## Exercise objective
Keep only the lines that hold the string "subset", filtering out the rest of the entries below.

## Entries supplied
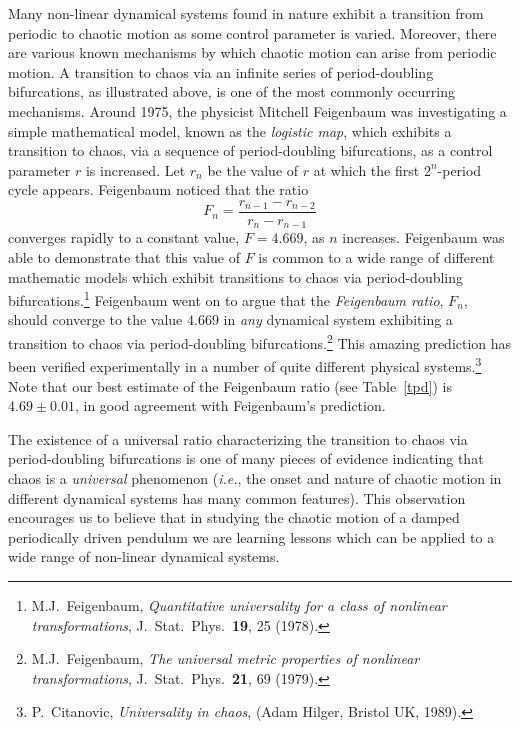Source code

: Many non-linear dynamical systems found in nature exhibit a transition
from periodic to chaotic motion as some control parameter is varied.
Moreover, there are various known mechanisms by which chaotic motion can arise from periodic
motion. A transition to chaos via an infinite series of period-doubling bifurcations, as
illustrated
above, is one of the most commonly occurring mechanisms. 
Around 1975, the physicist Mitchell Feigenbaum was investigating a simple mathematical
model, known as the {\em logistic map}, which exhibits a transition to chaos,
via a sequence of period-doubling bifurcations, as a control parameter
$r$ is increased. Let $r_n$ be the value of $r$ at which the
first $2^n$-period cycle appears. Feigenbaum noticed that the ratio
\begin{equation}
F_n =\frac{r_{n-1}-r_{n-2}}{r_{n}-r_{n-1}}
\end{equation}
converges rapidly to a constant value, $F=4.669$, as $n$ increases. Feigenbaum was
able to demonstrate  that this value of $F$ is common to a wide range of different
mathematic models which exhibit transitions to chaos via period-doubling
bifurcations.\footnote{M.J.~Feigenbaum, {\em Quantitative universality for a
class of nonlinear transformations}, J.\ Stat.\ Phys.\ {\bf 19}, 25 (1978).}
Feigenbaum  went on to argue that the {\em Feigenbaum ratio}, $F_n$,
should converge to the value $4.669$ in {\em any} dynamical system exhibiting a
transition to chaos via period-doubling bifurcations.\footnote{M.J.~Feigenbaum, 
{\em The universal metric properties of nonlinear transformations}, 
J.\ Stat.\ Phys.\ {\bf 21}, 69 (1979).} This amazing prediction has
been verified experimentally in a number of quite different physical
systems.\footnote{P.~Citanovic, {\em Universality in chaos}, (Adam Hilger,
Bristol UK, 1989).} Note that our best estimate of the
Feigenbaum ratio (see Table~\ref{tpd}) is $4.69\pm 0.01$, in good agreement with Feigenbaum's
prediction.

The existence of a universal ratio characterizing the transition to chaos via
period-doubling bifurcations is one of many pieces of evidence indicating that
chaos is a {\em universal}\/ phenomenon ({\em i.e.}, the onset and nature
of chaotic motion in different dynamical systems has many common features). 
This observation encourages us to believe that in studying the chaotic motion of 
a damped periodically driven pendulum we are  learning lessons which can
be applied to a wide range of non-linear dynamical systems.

...

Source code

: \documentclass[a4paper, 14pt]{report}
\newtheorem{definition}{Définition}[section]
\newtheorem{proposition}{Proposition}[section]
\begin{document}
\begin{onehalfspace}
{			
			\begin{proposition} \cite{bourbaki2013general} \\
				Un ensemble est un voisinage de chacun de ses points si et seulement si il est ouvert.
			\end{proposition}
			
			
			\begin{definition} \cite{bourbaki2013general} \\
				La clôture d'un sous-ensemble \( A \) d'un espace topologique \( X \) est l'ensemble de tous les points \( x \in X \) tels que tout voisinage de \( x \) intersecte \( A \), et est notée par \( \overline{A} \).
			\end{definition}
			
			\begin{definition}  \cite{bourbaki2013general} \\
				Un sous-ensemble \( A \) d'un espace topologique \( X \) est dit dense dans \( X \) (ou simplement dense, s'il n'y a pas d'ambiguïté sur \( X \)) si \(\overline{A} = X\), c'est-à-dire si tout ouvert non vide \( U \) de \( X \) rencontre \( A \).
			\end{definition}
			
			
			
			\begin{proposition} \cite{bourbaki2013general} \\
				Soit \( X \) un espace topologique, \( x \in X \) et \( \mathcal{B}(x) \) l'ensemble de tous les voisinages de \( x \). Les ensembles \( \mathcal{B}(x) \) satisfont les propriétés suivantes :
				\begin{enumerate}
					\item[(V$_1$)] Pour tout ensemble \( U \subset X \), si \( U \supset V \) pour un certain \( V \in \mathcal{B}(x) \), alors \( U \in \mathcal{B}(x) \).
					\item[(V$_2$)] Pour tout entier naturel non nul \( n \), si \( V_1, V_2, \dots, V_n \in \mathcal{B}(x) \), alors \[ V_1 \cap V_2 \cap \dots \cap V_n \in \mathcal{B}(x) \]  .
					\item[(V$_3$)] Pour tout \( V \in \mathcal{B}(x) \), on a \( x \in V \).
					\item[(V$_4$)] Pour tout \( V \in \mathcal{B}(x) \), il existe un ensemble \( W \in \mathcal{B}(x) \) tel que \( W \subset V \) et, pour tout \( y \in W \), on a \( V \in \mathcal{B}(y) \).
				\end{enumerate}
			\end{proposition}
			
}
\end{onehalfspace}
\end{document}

...

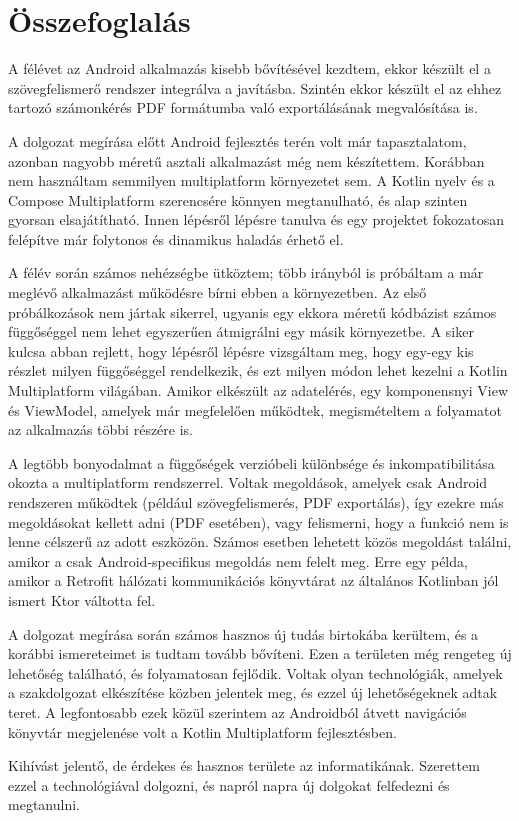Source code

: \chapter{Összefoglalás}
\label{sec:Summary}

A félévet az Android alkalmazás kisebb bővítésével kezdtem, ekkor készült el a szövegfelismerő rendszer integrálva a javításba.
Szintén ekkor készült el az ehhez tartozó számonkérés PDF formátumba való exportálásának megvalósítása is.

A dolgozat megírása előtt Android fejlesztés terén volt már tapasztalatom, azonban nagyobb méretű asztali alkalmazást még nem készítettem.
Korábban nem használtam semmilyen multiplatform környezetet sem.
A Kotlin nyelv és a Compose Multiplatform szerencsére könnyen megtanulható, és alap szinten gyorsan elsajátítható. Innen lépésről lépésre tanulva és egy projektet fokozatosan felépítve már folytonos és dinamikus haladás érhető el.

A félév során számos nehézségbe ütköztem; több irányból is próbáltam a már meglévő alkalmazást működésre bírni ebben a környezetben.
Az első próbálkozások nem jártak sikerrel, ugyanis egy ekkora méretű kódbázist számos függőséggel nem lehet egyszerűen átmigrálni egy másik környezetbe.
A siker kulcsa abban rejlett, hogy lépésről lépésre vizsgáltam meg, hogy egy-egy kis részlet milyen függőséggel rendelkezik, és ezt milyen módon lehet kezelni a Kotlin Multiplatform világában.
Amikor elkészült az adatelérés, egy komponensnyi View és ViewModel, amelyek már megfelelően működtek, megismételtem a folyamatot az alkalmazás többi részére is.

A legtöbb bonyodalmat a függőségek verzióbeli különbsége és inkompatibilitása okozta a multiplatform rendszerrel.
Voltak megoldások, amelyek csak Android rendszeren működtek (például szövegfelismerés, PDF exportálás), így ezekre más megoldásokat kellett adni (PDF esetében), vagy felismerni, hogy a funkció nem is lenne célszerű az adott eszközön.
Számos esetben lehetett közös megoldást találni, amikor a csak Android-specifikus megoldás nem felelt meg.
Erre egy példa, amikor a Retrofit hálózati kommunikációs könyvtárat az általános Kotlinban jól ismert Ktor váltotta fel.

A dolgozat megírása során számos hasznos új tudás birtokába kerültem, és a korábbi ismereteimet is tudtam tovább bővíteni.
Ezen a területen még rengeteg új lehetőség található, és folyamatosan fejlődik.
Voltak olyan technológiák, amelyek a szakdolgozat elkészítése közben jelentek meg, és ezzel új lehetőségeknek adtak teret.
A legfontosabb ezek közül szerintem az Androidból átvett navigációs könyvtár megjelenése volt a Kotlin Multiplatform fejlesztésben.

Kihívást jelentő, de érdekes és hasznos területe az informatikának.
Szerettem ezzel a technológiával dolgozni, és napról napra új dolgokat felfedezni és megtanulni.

## Answer to this problem
					\item[(V$_1$)] Pour tout ensemble \( U \subset X \), si \( U \supset V \) pour un certain \( V \in \mathcal{B}(x) \), alors \( U \in \mathcal{B}(x) \).
					\item[(V$_4$)] Pour tout \( V \in \mathcal{B}(x) \), il existe un ensemble \( W \in \mathcal{B}(x) \) tel que \( W \subset V \) et, pour tout \( y \in W \), on a \( V \in \mathcal{B}(y) \).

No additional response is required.